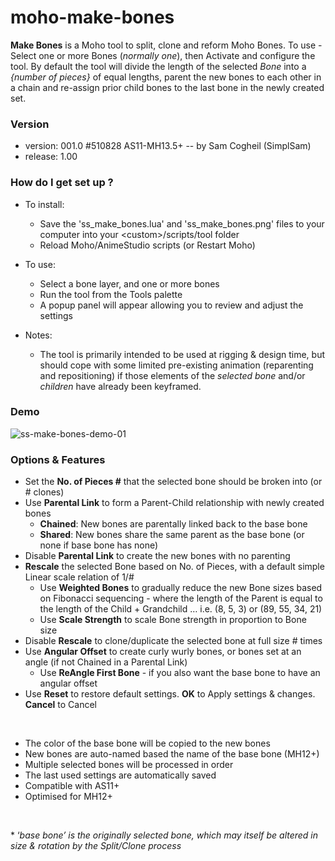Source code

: # moho-make-bones
**Make Bones** is a Moho tool to split, clone and reform Moho Bones. To use - Select one or more Bones (_normally one_), then Activate and configure the tool. By default the tool will divide the length of the selected _Bone_ into a _{number of pieces}_ of equal lengths, parent the new bones to each other in a chain and re-assign prior child bones to the last bone in the newly created set.

### Version ###

*	version: 001.0 #510828 AS11-MH13.5+      -- by Sam Cogheil (SimplSam)
*	release: 1.00

### How do I get set up ? ###

* To install:

  - Save the 'ss_make_bones.lua' and 'ss_make_bones.png' files to your computer into your &lt;custom&gt;/scripts/tool folder
  - Reload Moho/AnimeStudio scripts (or Restart Moho)

* To use:

  - Select a bone layer, and one or more bones
  - Run the tool from the Tools palette
  - A popup panel will appear allowing you to review and adjust the settings

* Notes:
    - The tool is primarily intended to be used at rigging & design time, but should cope with some limited pre-existing animation (reparenting and repositioning) if those elements of the _selected bone_ and/or _children_ have already been keyframed.

### Demo ###
![ss-make-bones-demo-01](https://i.ibb.co/Jshgbkx/ss-make-bones-demo-01-x1200.gif)

### Options & Features ###

* Set the **No. of Pieces #** that the selected bone should be broken into (or # clones)
* Use **Parental Link** to form a Parent-Child relationship with newly created bones
    * **Chained**: New bones are parentally linked back to the base bone
    * **Shared**: New bones share the same parent as the base bone (or none if base bone has none)
* Disable **Parental Link** to create the new bones with no parenting
* **Rescale** the selected Bone based on No. of Pieces, with a default simple Linear scale relation of 1/#
    * Use **Weighted Bones** to gradually reduce the new Bone sizes based on Fibonacci sequencing - where the length of the Parent is equal to the length of the Child + Grandchild … i.e. (8, 5, 3) or (89, 55, 34, 21)
    * Use **Scale Strength** to scale Bone strength in proportion to Bone size
* Disable **Rescale** to clone/duplicate the selected bone at full size # times
* Use **Angular Offset** to create curly wurly bones, or bones set at an angle (if not Chained in a Parental Link)
    * Use **ReAngle First Bone** - if you also want the base bone to have an angular offset
* Use **Reset** to restore default settings. **OK** to Apply settings & changes. **Cancel** to Cancel

&nbsp;
* The color of the base bone will be copied to the new bones
* New bones are auto-named based the name of the base bone (MH12+)
* Multiple selected bones will be processed in order
* The last used settings are automatically saved
* Compatible with AS11+
* Optimised for MH12+

&nbsp;

\* ‘_base bone’ is the originally selected bone, which may itself be altered in size & rotation by the Split/Clone process_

○ ○ ○ ○

_YOUR GOAL_.
Quote, exactly and only, the lines from the first line of the data above through the line containing "- The tool is". The pictures do not belong in it.

_COMPLETED EXERCISE_.
Source code

: # moho-make-bones
**Make Bones** is a Moho tool to split, clone and reform Moho Bones. To use - Select one or more Bones (_normally one_), then Activate and configure the tool. By default the tool will divide the length of the selected _Bone_ into a _{number of pieces}_ of equal lengths, parent the new bones to each other in a chain and re-assign prior child bones to the last bone in the newly created set.

### Version ###

*	version: 001.0 #510828 AS11-MH13.5+      -- by Sam Cogheil (SimplSam)
*	release: 1.00

### How do I get set up ? ###

* To install:

  - Save the 'ss_make_bones.lua' and 'ss_make_bones.png' files to your computer into your &lt;custom&gt;/scripts/tool folder
  - Reload Moho/AnimeStudio scripts (or Restart Moho)

* To use:

  - Select a bone layer, and one or more bones
  - Run the tool from the Tools palette
  - A popup panel will appear allowing you to review and adjust the settings

* Notes:
    - The tool is primarily intended to be used at rigging & design time, but should cope with some limited pre-existing animation (reparenting and repositioning) if those elements of the _selected bone_ and/or _children_ have already been keyframed.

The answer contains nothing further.